Immediately when you walk in, you know you’ve found a respite from other kitschy tourist traps in its environs. The interior design, by Mason Studios, perfectly sets the tone of the menu: modern and hip with a respectful nod to the traditional, with its plaid banquettes counterbalanced with clean lines and hip geometric prints.
But onto the FOOD! Actually, wait, first a DRINK. The cocktails here are stellar. While a summer favorite amongst the clientele is the refreshing Lavender Spritz, with lavender infused and on-trend Aperol, I personally enjoyed the Rose Dream, made with award winning Dillon’s Rose Gin. If you’re not into cocktails however, they have a well curated wine list and a good variety of Ontario craft beers.
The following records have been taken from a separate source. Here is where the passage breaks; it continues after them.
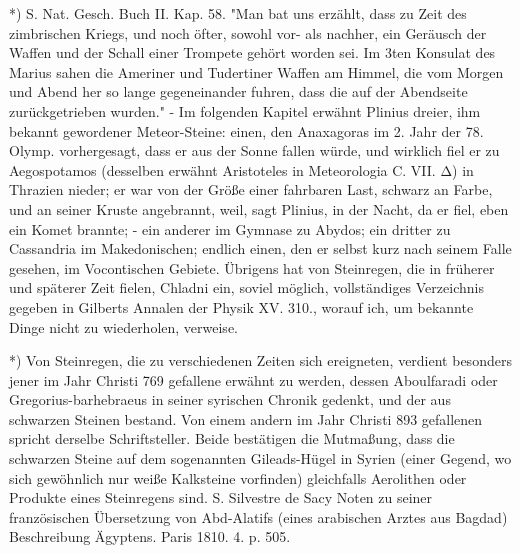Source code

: \documentclass[a4paper, 11pt, oneside, polutonikogreek, german]{article}
\begin{document}
*) S. Nat. Gesch. Buch II. Kap. 58. "Man bat uns erzählt, dass zu Zeit des zimbrischen Kriegs, und noch öfter, sowohl vor- als nachher, ein Geräusch der Waffen und der Schall einer Trompete gehört worden sei. Im 3ten Konsulat des Marius sahen die Ameriner und Tudertiner Waffen am Himmel, die vom Morgen und Abend her so lange gegeneinander fuhren, dass die auf der Abendseite zurückgetrieben wurden." - Im folgenden Kapitel erwähnt Plinius dreier, ihm bekannt gewordener Meteor-Steine: einen, den Anaxagoras im 2. Jahr der 78. Olymp. vorhergesagt, dass er aus der Sonne fallen würde, und wirklich fiel er zu Aegospotamos (desselben erwähnt Aristoteles in Meteorologia C. VII. Δ) in Thrazien nieder; er war von der Größe einer fahrbaren Last, schwarz an Farbe, und an seiner Kruste angebrannt, weil, sagt Plinius, in der Nacht, da er fiel, eben ein Komet brannte; - ein anderer im Gymnase zu Abydos; ein dritter zu Cassandria im Makedonischen; endlich einen, den er selbst kurz nach seinem Falle gesehen, im Vocontischen Gebiete. Übrigens hat von Steinregen, die in früherer und späterer Zeit fielen, Chladni ein, soviel möglich, vollständiges Verzeichnis gegeben in Gilberts Annalen der Physik XV. 310., worauf ich, um bekannte Dinge nicht zu wiederholen, verweise.

*) Von Steinregen, die zu verschiedenen Zeiten sich ereigneten, verdient besonders jener im Jahr Christi 769 gefallene erwähnt zu werden, dessen Aboulfaradi oder Gregorius-barhebraeus in seiner syrischen Chronik gedenkt, und der aus schwarzen Steinen bestand. Von einem andern im Jahr Christi 893 gefallenen spricht derselbe Schriftsteller. Beide bestätigen die Mutmaßung, dass die schwarzen Steine auf dem sogenannten Gileads-Hügel in Syrien (einer Gegend, wo sich gewöhnlich nur weiße Kalksteine vorfinden) gleichfalls Aerolithen oder Produkte eines Steinregens sind. S. Silvestre de Sacy Noten zu seiner französischen Übersetzung von Abd-Alatifs (eines arabischen Arztes aus Bagdad) Beschreibung Ägyptens. Paris 1810. 4. p. 505.
\end{document}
Ok, NOW the food. The menu is well balanced in terms of offerings, with something to suit everyone’s tastes or dietary restrictions, and, with what you expect from a summer menu with an emphasis on light, clean flavours, whether through the choice of herbs or the preparation. To wit, the oxtail with an Equator coffee BBQ rub, which one would normally think of as a typically heavier dish, is made light with a punch of lime and an unexpected and tasty addition of boiled peanuts. The perfect demonstration of the fresh feel of this menu is the Albacore Tuna: Cold-smoked albacore tuna, pea and watercress soup, mint and dill mingle together to create a combination of flavours which I can only describe as, and to quote my notes, “Fresh AF”.
Another highlight was the Smoked Elk on “Beaver Dough” which was a perfect example of how Lasalle’s menu takes quintessentially Canadian ingredients and prepares them in an inventive and new way. By pairing braised, smoked elk with PEI cheddar, Beau’s beer pickled mustard seeds and putting it on top of the airy, flaky pastry which most of us are used to eating on the Rideau Canal or in the ByWard Market (wink wink) Lasalle makes flavours familiar to most Canadians deliciously unfamiliar.
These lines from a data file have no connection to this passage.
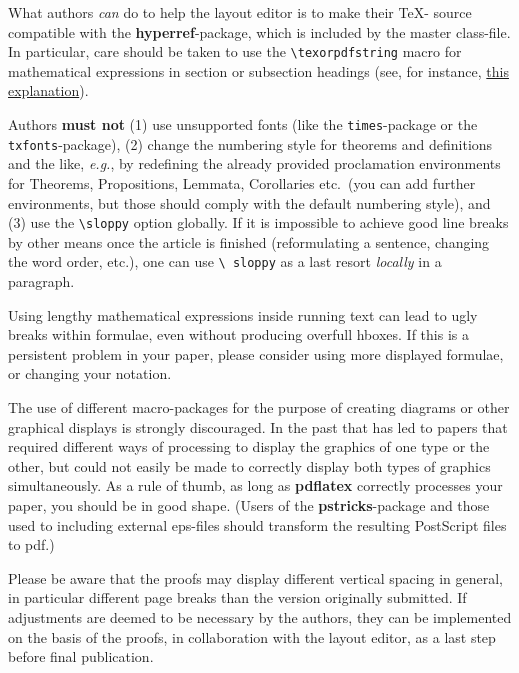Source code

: \documentclass{jpc} %
\theoremstyle{plain}\newtheorem{satz}[thm]{Satz} %
\def\eg{{\em e.g.}}
\begin{document}
  What authors \emph{can} do to help the layout editor is to make
  their \TeX- source compatible with the {\bf hyperref}-package, which
  is included by the master class-file.  In particular, care should be
  taken to use the \texttt{\textbackslash texorpdfstring} macro for
  mathematical expressions in section or subsection headings (see, for
  instance, \href{http://www.fauskes.net/nb/latextips/#hyperref}{this
    explanation}).

  Authors \textbf{must not} (1) use unsupported fonts (like the
  \texttt{times}-package or the \texttt{txfonts}-package), (2) change
  the numbering style for theorems and definitions and the like, \eg,
  by redefining the already provided proclamation environments for
  Theorems, Propositions, Lemmata, Corollaries etc.\ (you can add
  further environments, but those should comply with the default
  numbering style), and (3) use the \texttt{\textbackslash sloppy}
  option globally.  If it is impossible to achieve good line breaks by
  other means once the article is finished (reformulating a sentence,
  changing the word order, etc.), one can use \texttt{\textbackslash
    sloppy} as a last resort \emph{locally} in a paragraph.

  Using lengthy mathematical expressions inside running text can lead
  to ugly breaks within formulae, even without producing overfull
  hboxes.  If this is a persistent problem in your paper, please
  consider using more displayed formulae, or changing your notation.

  The use of different macro-packages for the purpose of creating
  diagrams or other graphical displays is strongly discouraged.  In
  the past that has led to papers that required different ways of
  processing to display the graphics of one type or the other, but
  could not easily be made to correctly display both types of graphics
  simultaneously.  As a rule of thumb, as long as {\bf pdflatex}
  correctly processes your paper, you should be in good shape. (Users
  of the {\bf pstricks}-package and those used to including external
  eps-files should transform the resulting PostScript files to pdf.)

  Please be aware that the proofs may display different vertical
  spacing in general, in particular different page breaks than the
  version originally submitted.  If adjustments are deemed to be
  necessary by the authors, they can be implemented on the basis of
  the proofs, in collaboration with the layout editor, as a last step
  before final publication.
\end{document}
Despite all of Feast + Revel’s sharing plates, starters and mains, you still need to save room for dessert as the Backyard Rhubarb is a must-have. Nothing reminds me more of a Canadian summer than rhubarb, which grew wild in the backyard of most childhood homes and which I learned at an early age I could boil down with sugar and water to ladle over ice cream (my first compote?). Comprised of a rhubarb yogurt pop atop a rhubarb square, confited rhubarb, and, what Lasalle calls “Pink Lemonade” curd, this marvelous dessert captures my Canadian childhood memory perfectly but through the lens of the sophisticated adult palate of Lasalle.
And isn’t that what exactly a Canadiana menu is supposed to do? Take the ingredients we Canadians know and love and present it to us and in an innovative way. Feast + Revel and Lasalle are clearly doing that with their summer menu and New Frontier Cuisine.